Let us then see what we reach on the hypothesis that early Jesuism even in the first century, and possibly even before the fall of Jerusalem, was running in two different channels—one movement adhering to Jewish usage, making Jesus the Servant of God, and conceiving him as a God-gifted Healer whose death raised him to the status of the Messiah, the promised Christ or Anointed One who should either close the earthly scene or bring about a new God-ruled era for the Jews. For the holders of this view, the Kingdom of God was coming. Jesus was ere long to come in the clouds in great glory and inaugurate the new life. To ask for clear conceptions on such a matter from such minds would be idle. There were none. The one idea connected with the mythical evangel was that Jews should repent and prepare for the new life. To that elusive minimum the latest biographical analysis, assuming the historicity, reduces the “ministry” of the gospel Jesus.[96] The rest is all post-apostolic accretion. On the other hand, the Petrine Jesus has proved his mission for his devotees, first and last, by miracles, and by his resurrection—things which the biographical school rejects as imaginary.

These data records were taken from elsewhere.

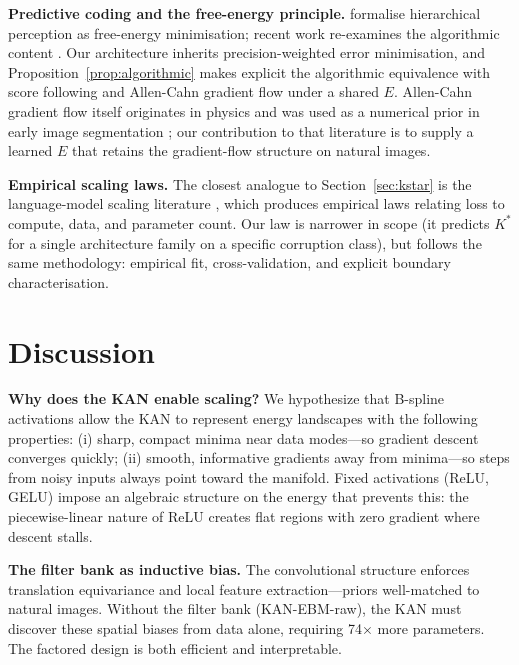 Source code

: \documentclass{article}
\begin{document}
\textbf{Predictive coding and the free-energy principle.}
\citet{rao1999predictive,friston2005free,bogacz2017tutorial}
formalise hierarchical perception as free-energy minimisation; recent work
re-examines the algorithmic content
\citep{millidge2022predictive,tschantz2023hybrid}. Our architecture inherits
precision-weighted error minimisation, and Proposition~\ref{prop:algorithmic}
makes explicit the algorithmic equivalence with score following and
Allen-Cahn gradient flow under a shared $E$. Allen-Cahn gradient flow
itself originates in physics
\citep{allen1979microscopic,fife1988dynamics} and was used as a numerical
prior in early image segmentation \citep{esedoglu2002threshold}; our
contribution to that literature is to supply a learned $E$ that retains the
gradient-flow structure on natural images.

\textbf{Empirical scaling laws.} The closest analogue to
Section~\ref{sec:kstar} is the language-model scaling literature
\citep{kaplan2020scaling,hoffmann2022chinchilla}, which produces empirical
laws relating loss to compute, data, and parameter count. Our law is
narrower in scope (it predicts $K^{*}$ for a single architecture family on
a specific corruption class), but follows the same methodology: empirical
fit, cross-validation, and explicit boundary characterisation.

\section{Discussion}

\textbf{Why does the KAN enable scaling?} We hypothesize that B-spline activations
allow the KAN to represent energy landscapes with the following properties: (i) sharp,
compact minima near data modes—so gradient descent converges quickly; (ii) smooth,
informative gradients away from minima—so steps from noisy inputs always point toward
the manifold. Fixed activations (ReLU, GELU) impose an algebraic structure on the
energy that prevents this: the piecewise-linear nature of ReLU creates flat regions
with zero gradient where descent stalls.

\textbf{The filter bank as inductive bias.} The convolutional structure enforces
translation equivariance and local feature extraction—priors well-matched to natural
images. Without the filter bank (KAN-EBM-raw), the KAN must discover these spatial
biases from data alone, requiring 74$\times$ more parameters. The factored design
is both efficient and interpretable.
\end{document}
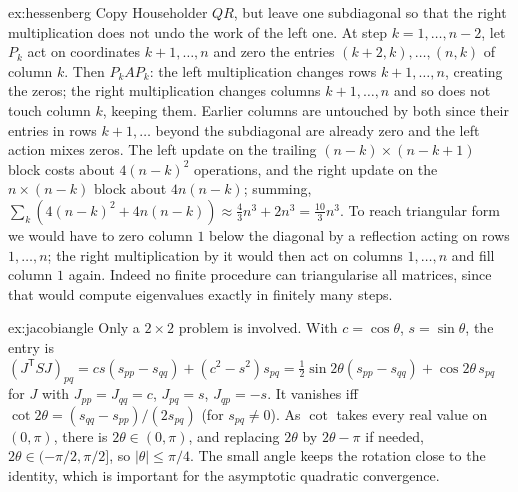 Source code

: \begin{solution}{ex:hessenberg}
\idea Copy Householder $QR$, but leave one subdiagonal so that the right multiplication does not undo the work of the left one.
\writeup At step $k=1,\dots,n-2$, let $P_k$ act on coordinates $k+1,\dots,n$ and zero the entries $(k+2,k),\dots,(n,k)$ of column $k$. Then $P_kAP_k$: the
left multiplication changes rows $k+1,\dots,n$, creating the zeros; the right multiplication changes columns $k+1,\dots,n$ and so does not touch column
$k$, keeping them. Earlier columns are untouched by both since their entries in rows $k+1,\dots$ beyond the subdiagonal are already zero and the left
action mixes zeros. The left update on the trailing $(n-k)\times(n-k+1)$ block costs about $4(n-k)^2$ operations, and the right update on the $n\times(n-k)$
block about $4n(n-k)$; summing, $\sum_k(4(n-k)^2+4n(n-k))\approx\frac43n^3+2n^3=\frac{10}3n^3$. To reach triangular form we would have to zero column $1$
below the diagonal by a reflection acting on rows $1,\dots,n$; the right multiplication by it would then act on columns $1,\dots,n$ and fill column $1$ again.
Indeed no finite procedure can triangularise all matrices, since that would compute eigenvalues exactly in finitely many steps.
\end{solution}

\begin{solution}{ex:jacobiangle}
\idea Only a $2\times2$ problem is involved.
\writeup With $c=\cos\theta$, $s=\sin\theta$, the entry is $(J^{\mathsf T}SJ)_{pq}=cs(s_{pp}-s_{qq})+(c^2-s^2)s_{pq}=\frac12\sin2\theta(s_{pp}-s_{qq})+\cos2\theta\,s_{pq}$
for $J$ with $J_{pp}=J_{qq}=c$, $J_{pq}=s$, $J_{qp}=-s$. It vanishes iff $\cot2\theta=(s_{qq}-s_{pp})/(2s_{pq})$ (for $s_{pq}\ne0$). As $\cot$ takes every real value
on $(0,\pi)$, there is $2\theta\in(0,\pi)$, and replacing $2\theta$ by $2\theta-\pi$ if needed, $2\theta\in(-\pi/2,\pi/2]$, so $|\theta|\le\pi/4$. The small angle
keeps the rotation close to the identity, which is important for the asymptotic quadratic convergence.
\end{solution}

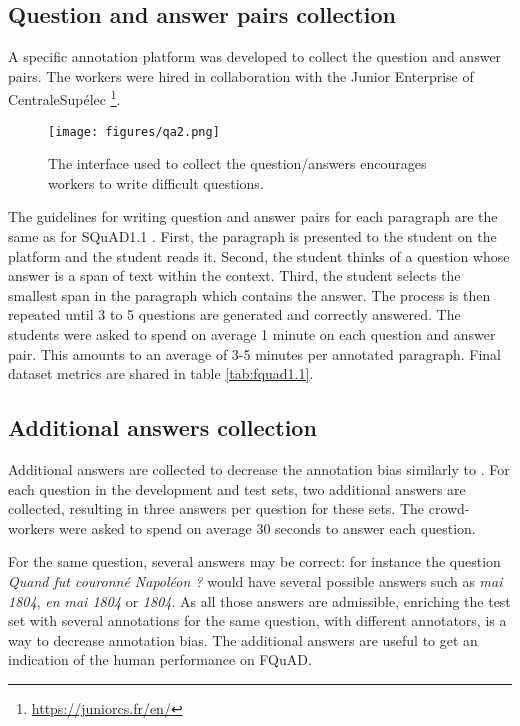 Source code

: \documentclass{article}
\begin{document}
\subsection{Question and answer pairs collection}

A specific annotation platform was developed to collect the question and answer pairs.
The workers were hired in collaboration with the Junior Enterprise of CentraleSupélec \footnote{\url{https://juniorcs.fr/en/}}.

\begin{figure}[ht]
    \centering
    \texttt{[image: figures/qa2.png]}
    \caption{The interface used to collect the question/answers encourages workers to write difficult questions.}
\end{figure}

The guidelines for writing question and answer pairs for each paragraph are the same as for SQuAD1.1 \citep{rajpurkar-etal-2016-squad}.
First, the paragraph is presented to the student on the platform and the student reads it.
Second, the student thinks of a question whose answer is a span of text within the context. 
Third, the student selects the smallest span in the paragraph which contains the answer. 
The process is then repeated until 3 to 5 questions are generated and correctly answered. 
The students were asked to spend on average 1 minute on each question and answer pair.
This amounts to an average of 3-5 minutes per annotated paragraph.
Final dataset metrics are shared in table \ref{tab:fquad1.1}.

\subsection{Additional answers collection}

Additional answers are collected to decrease the annotation bias similarly to \citep{rajpurkar-etal-2016-squad}.
For each question in the development and test sets, two additional answers are collected, resulting in three answers per question for these sets.
The crowd-workers were asked to spend on average 30 seconds to answer each question.

For the same question, several answers may be correct: for instance the question \textit{Quand fut couronné Napoléon ?} would have several possible answers such as \textit{mai 1804}, \textit{en mai 1804} or \textit{1804}.
As all those answers are admissible, enriching the test set with several annotations for the same question, with different annotators, is a way to decrease annotation bias. 
The additional answers are useful to get an indication of the human performance on FQuAD. 
\end{document}

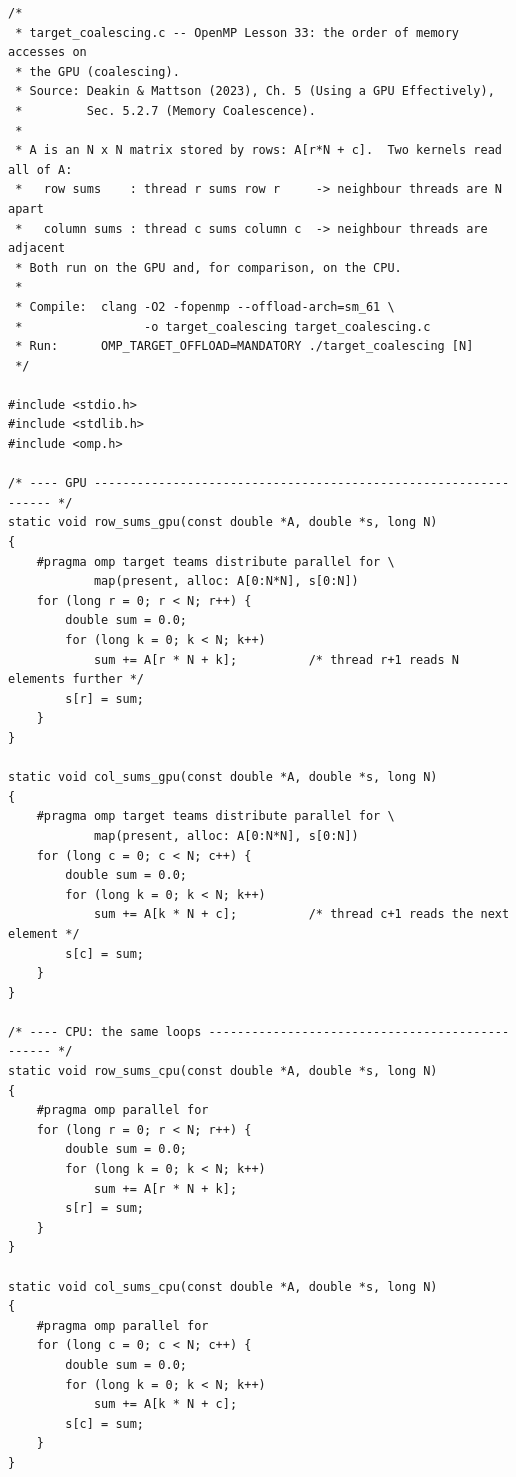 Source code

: \documentclass[11pt,a4paper]{article}
\let\origtexttt\texttt
\renewcommand{\texttt}[1]{\textcolor{black!60}{\origtexttt{#1}}}
\begin{document}
\begin{lstlisting}[caption={\textbf{\origtexttt{target\_coalescing.c}} -- row and column sums of a matrix stored by rows, on the GPU and on the CPU.}, label={lst:coal}]
/*
 * target_coalescing.c -- OpenMP Lesson 33: the order of memory accesses on
 * the GPU (coalescing).
 * Source: Deakin & Mattson (2023), Ch. 5 (Using a GPU Effectively),
 *         Sec. 5.2.7 (Memory Coalescence).
 *
 * A is an N x N matrix stored by rows: A[r*N + c].  Two kernels read all of A:
 *   row sums    : thread r sums row r     -> neighbour threads are N apart
 *   column sums : thread c sums column c  -> neighbour threads are adjacent
 * Both run on the GPU and, for comparison, on the CPU.
 *
 * Compile:  clang -O2 -fopenmp --offload-arch=sm_61 \
 *                 -o target_coalescing target_coalescing.c
 * Run:      OMP_TARGET_OFFLOAD=MANDATORY ./target_coalescing [N]
 */

#include <stdio.h>
#include <stdlib.h>
#include <omp.h>

/* ---- GPU ---------------------------------------------------------------- */
static void row_sums_gpu(const double *A, double *s, long N)
{
    #pragma omp target teams distribute parallel for \
            map(present, alloc: A[0:N*N], s[0:N])
    for (long r = 0; r < N; r++) {
        double sum = 0.0;
        for (long k = 0; k < N; k++)
            sum += A[r * N + k];          /* thread r+1 reads N elements further */
        s[r] = sum;
    }
}

static void col_sums_gpu(const double *A, double *s, long N)
{
    #pragma omp target teams distribute parallel for \
            map(present, alloc: A[0:N*N], s[0:N])
    for (long c = 0; c < N; c++) {
        double sum = 0.0;
        for (long k = 0; k < N; k++)
            sum += A[k * N + c];          /* thread c+1 reads the next element */
        s[c] = sum;
    }
}

/* ---- CPU: the same loops ------------------------------------------------ */
static void row_sums_cpu(const double *A, double *s, long N)
{
    #pragma omp parallel for
    for (long r = 0; r < N; r++) {
        double sum = 0.0;
        for (long k = 0; k < N; k++)
            sum += A[r * N + k];
        s[r] = sum;
    }
}

static void col_sums_cpu(const double *A, double *s, long N)
{
    #pragma omp parallel for
    for (long c = 0; c < N; c++) {
        double sum = 0.0;
        for (long k = 0; k < N; k++)
            sum += A[k * N + c];
        s[c] = sum;
    }
}


\end{lstlisting}
\end{document}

Upon this movement there enters an innovator, Paul of Tarsus. Round him, as round Peter, there are clouds of myth. That he was originally Saul, a Pharisee, a pupil of Gamaliel; that he began as a bitter persecutor of the Jesuists; and that he was converted by a supernatural vision, become common data for the church. That the charge of persecution was a Judaic figment, on the other hand, is perhaps as likely as that the story of Peter’s denial of his Master was a Gentile figment. We are in a world of purposive fiction. But the broad divergence of doctrine seems to underlie all the fables. Saul, on the later view, changes his Jewish name to the Grecian Paul when he plans to make the Jesus-cult non-Jewish, using the tactic of monotheism against pagan polytheism in general, in the very act of adding a Son-God to the Jewish Father-God, as so many Son-Gods had been added to Father-Gods throughout religious history. To the early Jewish Jesuists, the notion of the Son had been given by the old cult of sacrifice, with its Jesus the Son—an idea obscurely but certainly present, as we have seen, in the lore of the Talmudists.
Clearly it was the Pauline movement that made of Christism a “viable” world religion. As an unorganized Saviour-cult it would have died out like others. As a phase of Judaism, it could have had no Jewish permanence, simply because its Messianism was a matter of looking daily for an “end of the world” that did not come. After two centuries of waiting, the Jews would have had as clear a right to pronounce Jesus a “false Messiah” as they had in the case of Barcochab or any other before or since. The mere belief in a future life, at one time excluded from their Sacred Books, had become the common faith, only the aristocratic Sadducees (probably not all of them) rejecting it. On that side, Jesuism gave them nothing. Well might Paul “turn to the Gentiles”—albeit not under the circumstances theologically imagined for him in the book of Acts.